Spurs vs. Wolves makes this list because (a) Tim Duncan vs. Kevin Garnett would be a wholly unexpected first-round treat given that these teams were projected to meet in the conference finals when the season started, and (b) because this list is probably the only place you'll be able to see TD vs. KG in the first round. If Minnesota can swipe the West's No. 8 seed from Memphis, the likelihood is greater that the Wolves will open with Phoenix, since San Antonio is reluctant to burn out Manu Ginobili and Tony Parker chasing the No. 1 seed while Duncan strengthens his tender ankle for the playoffs.
"We feel like, if we make it there, then it's free game," Wolves swingman Wally Szczerbiak said of seizing a playoff berth after a season of tumult. "I don't think any team would really like to see us [in the first round]."
That's probably true, but the suspicion here is that the Wolves would definitely prefer seeing the Spurs as opposed to the Suns. An aging Minny squad that will have used up so much energy just to scramble into the playoffs won't want to run with the Suns. Then again, who does?
Indiana Pacers vs. Detroit Pistons, East Round 2
We loved it when Jermaine O'Neal brazenly told us that he'd "love to play them in the first round" them being Detroit. The chances are better now, with the Pacers surging, that these teams meet in Round 2 as opposed to Round 1, but the season would feel somewhat incomplete without the East's foremost rivals meeting at some stage in the postseason after the November brawl that linked them forever.
You struggle to see the Pacers, without the suspended Ron Artest, winning a seven-game showdown with the defending champs, but know this: Detroit would be shouldering all the pressure and expectations. Which would give the Pacers an added bonus on top of the recent signing of Dale Davis, a move that has O'Neal and the retiring Reggie Miller giddy.
"I feel extremely confident," O'Neal said, "that we're going to be a tough team to knock out."
Do we really need to explain this one?
Steve Nash vs. Mark Cuban.
A team that has taken freewheeling and defenselessness to a new level vs. the new Mavs and their (gasp) defense-first new coach (Avery Johnson).
The Mavericks will have to get by Houston or Sacramento (or maybe even Denver) first, and the Suns aren't guaranteed a second-round slot if they have to open against Memphis' depth and physicality, but this is a series I simply can't wait for. Are you with me?
Detroit Pistons vs. Miami Heat, East finals
With apologies to the Pacers, this is the matchup the masses expect with a spot in the Finals at stake.

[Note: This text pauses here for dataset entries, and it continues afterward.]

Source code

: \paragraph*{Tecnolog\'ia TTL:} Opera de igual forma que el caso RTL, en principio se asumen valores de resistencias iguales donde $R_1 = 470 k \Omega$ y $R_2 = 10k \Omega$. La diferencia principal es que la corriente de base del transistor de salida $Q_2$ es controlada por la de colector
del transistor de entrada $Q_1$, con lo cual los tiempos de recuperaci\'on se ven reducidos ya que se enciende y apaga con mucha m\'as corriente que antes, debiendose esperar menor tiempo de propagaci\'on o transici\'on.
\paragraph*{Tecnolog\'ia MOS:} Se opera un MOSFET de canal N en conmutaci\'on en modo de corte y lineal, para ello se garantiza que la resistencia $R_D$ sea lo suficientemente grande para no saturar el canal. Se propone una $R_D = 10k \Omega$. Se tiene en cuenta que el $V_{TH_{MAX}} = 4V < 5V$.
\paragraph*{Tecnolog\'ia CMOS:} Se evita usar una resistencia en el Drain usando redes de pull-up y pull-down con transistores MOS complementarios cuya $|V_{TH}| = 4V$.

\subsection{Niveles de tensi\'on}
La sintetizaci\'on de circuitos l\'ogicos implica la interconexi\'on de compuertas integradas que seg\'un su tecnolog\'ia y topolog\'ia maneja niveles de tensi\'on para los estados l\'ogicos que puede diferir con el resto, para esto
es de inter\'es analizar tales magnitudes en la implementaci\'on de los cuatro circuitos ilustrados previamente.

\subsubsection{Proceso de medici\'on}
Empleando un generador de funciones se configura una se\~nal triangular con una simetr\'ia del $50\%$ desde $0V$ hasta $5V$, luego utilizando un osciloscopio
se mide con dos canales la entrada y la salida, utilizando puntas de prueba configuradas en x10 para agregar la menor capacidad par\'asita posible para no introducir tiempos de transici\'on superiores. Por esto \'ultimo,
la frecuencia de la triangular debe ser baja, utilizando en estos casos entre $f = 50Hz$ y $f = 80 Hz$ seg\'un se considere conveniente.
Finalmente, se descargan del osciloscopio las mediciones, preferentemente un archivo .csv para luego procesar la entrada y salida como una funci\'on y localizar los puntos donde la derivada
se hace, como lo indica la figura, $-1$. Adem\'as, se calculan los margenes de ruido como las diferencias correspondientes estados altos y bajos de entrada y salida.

The Pistons, as discussed here before, stunned the Lakers in last spring's Finals and then became the Lakers, thinking they could flip a regular-season switch and turn on their best whenever they needed to. The Pistons, like the Lakers before them, actually haven't been able to do so and thus won't have home-court advantage if these clubs do meet.
Yet the champs still do have the defensive concept that allows them to send one Wallace or another at Shaquille O'Neal straight-up and limit what his teammates do. We're eager to see if Shaq's Heat can cope with that challenge better than Shaq's Lakers did.
San Antonio Spurs vs. Phoenix Suns, West finals
This is your McEnroe-Borg duel. Your Leonard-Hagler redux. It would be the ultimate contrast in styles and the ultimate series to determine who represents the West in the Finals, provided that Duncan is healthy in time for the playoffs.
The Spurs would have to possess the edge, given their championship experience and the fact that they've proven they can play at the Suns' pace when they need to ... whereas the Suns have yet to show that they can win grind-it-out games in the playoffs. Yet the number of Suns skeptics out there is steadily dwindling, with Phoenix still on pace for 63 wins and the league's best record. You hear a lot less doubt these days about the Suns' ability to run in May and June, since they've consistently moved too fast all season to stop and care about what anyone else thinks.
BONUS: OK, OK, OK. If you insist on a Finals wish before ESPN.com trots out its extensive playoff preview section, how 'bout Suns vs. Heat? I picked San Antonio vs. Detroit at the start of the season and again at midseason but who am I to deny that Phoenix-Miami would be more fun?